◆ Supplied records ◆
........

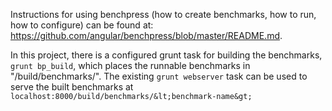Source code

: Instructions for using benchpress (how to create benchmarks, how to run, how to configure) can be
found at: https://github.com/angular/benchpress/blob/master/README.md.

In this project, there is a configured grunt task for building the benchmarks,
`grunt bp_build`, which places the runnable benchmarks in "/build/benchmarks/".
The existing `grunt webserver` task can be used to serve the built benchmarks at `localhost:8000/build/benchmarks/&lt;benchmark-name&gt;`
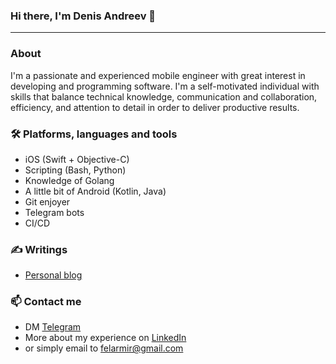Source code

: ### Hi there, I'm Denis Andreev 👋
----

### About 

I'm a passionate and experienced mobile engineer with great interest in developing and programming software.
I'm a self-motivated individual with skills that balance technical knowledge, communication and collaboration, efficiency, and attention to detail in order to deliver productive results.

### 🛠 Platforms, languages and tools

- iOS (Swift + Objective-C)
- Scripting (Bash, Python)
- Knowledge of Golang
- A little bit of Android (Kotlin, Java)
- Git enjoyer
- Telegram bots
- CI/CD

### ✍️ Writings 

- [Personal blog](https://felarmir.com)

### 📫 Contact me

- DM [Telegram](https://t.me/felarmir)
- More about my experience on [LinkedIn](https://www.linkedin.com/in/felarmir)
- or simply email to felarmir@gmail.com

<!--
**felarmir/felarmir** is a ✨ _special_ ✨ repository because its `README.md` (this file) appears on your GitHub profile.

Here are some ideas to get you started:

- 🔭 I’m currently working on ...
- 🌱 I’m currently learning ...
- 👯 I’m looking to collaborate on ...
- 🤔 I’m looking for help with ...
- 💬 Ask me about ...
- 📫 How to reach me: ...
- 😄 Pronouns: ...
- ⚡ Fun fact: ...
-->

........

Repeat the material above in full and exactly, omitting the pictures.

Source code

: Instructions for using benchpress (how to create benchmarks, how to run, how to configure) can be
found at: https://github.com/angular/benchpress/blob/master/README.md.

In this project, there is a configured grunt task for building the benchmarks,
`grunt bp_build`, which places the runnable benchmarks in "/build/benchmarks/".
The existing `grunt webserver` task can be used to serve the built benchmarks at `localhost:8000/build/benchmarks/&lt;benchmark-name&gt;`
Source code

: ### Hi there, I'm Denis Andreev 👋
----

### About 

I'm a passionate and experienced mobile engineer with great interest in developing and programming software.
I'm a self-motivated individual with skills that balance technical knowledge, communication and collaboration, efficiency, and attention to detail in order to deliver productive results.

### 🛠 Platforms, languages and tools

- iOS (Swift + Objective-C)
- Scripting (Bash, Python)
- Knowledge of Golang
- A little bit of Android (Kotlin, Java)
- Git enjoyer
- Telegram bots
- CI/CD

### ✍️ Writings 

- [Personal blog](https://felarmir.com)

### 📫 Contact me

- DM [Telegram](https://t.me/felarmir)
- More about my experience on [LinkedIn](https://www.linkedin.com/in/felarmir)
- or simply email to felarmir@gmail.com

<!--
**felarmir/felarmir** is a ✨ _special_ ✨ repository because its `README.md` (this file) appears on your GitHub profile.

Here are some ideas to get you started:

- 🔭 I’m currently working on ...
- 🌱 I’m currently learning ...
- 👯 I’m looking to collaborate on ...
- 🤔 I’m looking for help with ...
- 💬 Ask me about ...
- 📫 How to reach me: ...
- 😄 Pronouns: ...
- ⚡ Fun fact: ...
-->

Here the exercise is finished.